* ACTIVITY:
In the records below, find each line containing the word "public" and copy it.

* INPUT RECORDS:
-- Opening Marker --
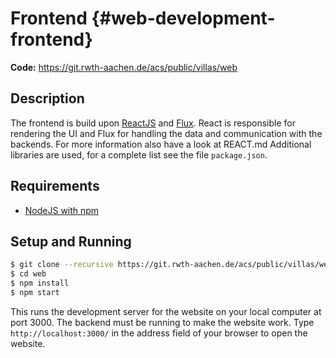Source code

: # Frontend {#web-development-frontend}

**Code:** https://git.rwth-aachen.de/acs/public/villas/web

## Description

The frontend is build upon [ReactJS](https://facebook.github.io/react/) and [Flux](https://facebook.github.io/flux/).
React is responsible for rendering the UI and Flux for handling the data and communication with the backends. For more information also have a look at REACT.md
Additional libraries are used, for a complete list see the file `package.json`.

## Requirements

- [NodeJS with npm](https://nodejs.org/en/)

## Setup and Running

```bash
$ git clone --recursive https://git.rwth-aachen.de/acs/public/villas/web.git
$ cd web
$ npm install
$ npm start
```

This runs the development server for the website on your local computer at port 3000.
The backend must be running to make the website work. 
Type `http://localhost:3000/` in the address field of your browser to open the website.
-- Closing Marker --
-- Opening Marker --
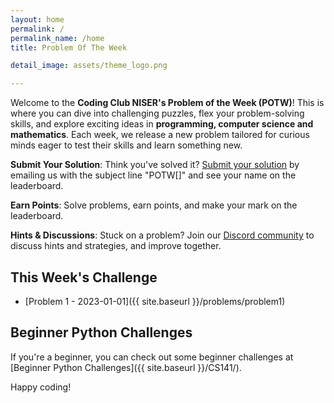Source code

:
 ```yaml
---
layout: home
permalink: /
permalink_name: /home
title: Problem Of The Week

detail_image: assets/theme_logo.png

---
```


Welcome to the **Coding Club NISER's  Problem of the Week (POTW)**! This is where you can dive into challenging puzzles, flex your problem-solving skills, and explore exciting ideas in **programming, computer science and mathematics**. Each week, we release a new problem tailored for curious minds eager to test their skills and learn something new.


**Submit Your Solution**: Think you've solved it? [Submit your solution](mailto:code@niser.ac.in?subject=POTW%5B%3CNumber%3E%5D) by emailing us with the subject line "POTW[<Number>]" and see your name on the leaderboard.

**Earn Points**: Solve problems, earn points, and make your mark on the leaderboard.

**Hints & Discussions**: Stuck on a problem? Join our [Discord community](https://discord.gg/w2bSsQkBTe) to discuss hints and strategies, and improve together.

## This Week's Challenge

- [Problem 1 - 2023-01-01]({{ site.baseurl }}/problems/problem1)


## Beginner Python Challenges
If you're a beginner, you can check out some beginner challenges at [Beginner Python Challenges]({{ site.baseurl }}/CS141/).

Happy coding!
-- Closing Marker --
-- Opening Marker --
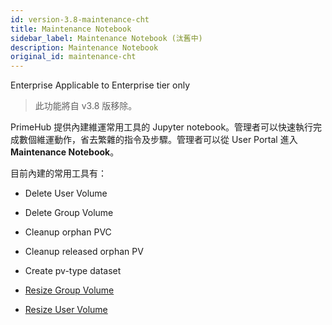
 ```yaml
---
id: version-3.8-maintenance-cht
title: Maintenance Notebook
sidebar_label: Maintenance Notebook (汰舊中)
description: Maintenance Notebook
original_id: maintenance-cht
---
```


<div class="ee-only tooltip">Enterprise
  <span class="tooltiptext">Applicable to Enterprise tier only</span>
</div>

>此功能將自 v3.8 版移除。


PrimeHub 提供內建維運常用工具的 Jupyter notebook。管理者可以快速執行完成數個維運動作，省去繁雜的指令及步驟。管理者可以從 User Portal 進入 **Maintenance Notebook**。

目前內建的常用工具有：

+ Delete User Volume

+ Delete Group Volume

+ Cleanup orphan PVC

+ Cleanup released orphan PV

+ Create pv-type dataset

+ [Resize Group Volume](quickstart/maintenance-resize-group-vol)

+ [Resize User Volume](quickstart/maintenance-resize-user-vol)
-- Closing Marker --
* TASK RESULT:
**Code:** https://git.rwth-aachen.de/acs/public/villas/web
$ git clone --recursive https://git.rwth-aachen.de/acs/public/villas/web.git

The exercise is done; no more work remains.